PHOTO CAPTION: Emily Hobhouse. SOURCE: EA Library

Born in St. Ive, Cornwall, the daughter of an Anglican clergyman, she received most of her education privately from governesses. For the first 35 years of her life, she led a sheltered existence at home, caring for her father after her mother’s death in 1880. From 1895 to 1896 she worked in Minnesota in the United States, trying to improve the social and moral conditions of mine workers.

In 1898, she returned to England to work for the Women’s Industrial Council. Before the outbreak of war between the United Kingdom and the South African republics, she became associated with the work of the South African Conciliation Committee.In the latter half of 1900, she launched the South African Women and Children’s Distress Fund to aid people who had become destitute in South Africa as a result of military operations.

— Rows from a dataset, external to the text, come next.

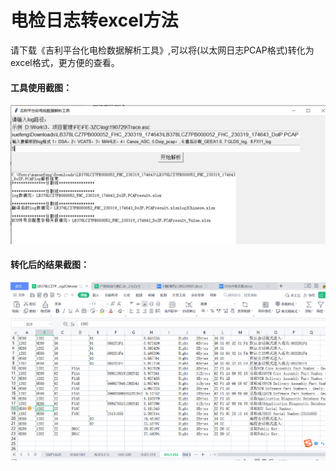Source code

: # 电检日志转excel方法


请下载《吉利平台化电检数据解析工具》,可以将(以太网日志PCAP格式)转化为excel格式，更方便的查看。

#### 工具使用截图：

![](assets/faq/2excel_1.png)

#### 转化后的结果截图：

![](assets/faq/2excel_2.png)
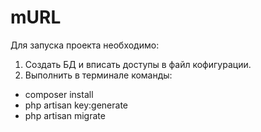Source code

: # mURL
Для запуска проекта необходимо:
1. Создать БД и вписать доступы в файл кофигурации.
2. Выполнить в терминале команды:
- composer install
- php artisan key:generate
- php artisan migrate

In December, 1900 she went to South Africa. For the first four months of 1901 she visited concentration camps in the Orange River Colony bringing material aid to the Boer inmates. On her return to Britain she interviewed the secretary of state for war and suggested many improvements in the camps. It was shortly after she had informed the leader of the opposition, Sir Henry Campbell-Bannerman, of the plight of Boer women and children, that he made his speech in June 1901, referring to “methods of barbarism”. During July and August 1901, she made a series of speeches denouncing the British army’s methods in South Africa

She was responsible for reforms being instituted in the camps while she was in South Africa and the War Office decision to despatch the Fawcett Commission (of which she was not allowed to be a member) was also largely attributable to her activities. She maintained that she had been unable to fully investigate the camps for blacks but she did raise the matter with the Aborigine Protection Society.Her outspoken criticisms led to her being considered unpatriotic in certain quarters.

When she tried to return to South Africa in October 1901, martial law was in force at the ports and she was arrested and immediately deported to Britain.
In 1903 she travelled extensively through the devastated and conquered Orange River Colony and Transvaal aiding distressed families. She met Olive Schreiner and General J.C. Smuts, who became her life-long friends. Back in Britain she publicised the shortcomings of the British program of reconstruction and deplored the decision to use Chinese labour in the gold mines.

From 1905 to 1908 she worked in South Africa establishing home industries to help rehabilitate the Boers. A number of spinning and weaving and lace-making schools were started for Boer girls. In 1913 she was invited to unveil the monument at Bloemfontein in honour of Boer women and children who had died in the concentration camps. Although she went to South Africa, ill health prevented her attending the ceremony and her speech was read for her.
She may have been responsible for bringing together Smuts and the Indian leader M.K. Gandhi in 1914 a meeting which resulted in an agreement being reached regarding Indians in South Africa.

Her pacifist and anti-imperial views led to her disapproving of the Union of South Africa’s support for Britain in the Great War (1914-18). During this war she worked in the Women’s Peace and Freedom movement, visited Berlin, and became involved in relief work in Austria and elsewhere after 1918. In 1902 she wrote The Brunt of the War and Where It Fell; in 1923 she completed editing the diary of a Boer woman, Tant Alie of the Transvaal. A collection of shorter narratives on women’s experiences in the South African war, War without Glamour, was published posthumously in 1927.

Her last years were spent mainly in Italy. After her death in London in 1926, her ashes were brought to South Africa to be buried in the Women’s Monument.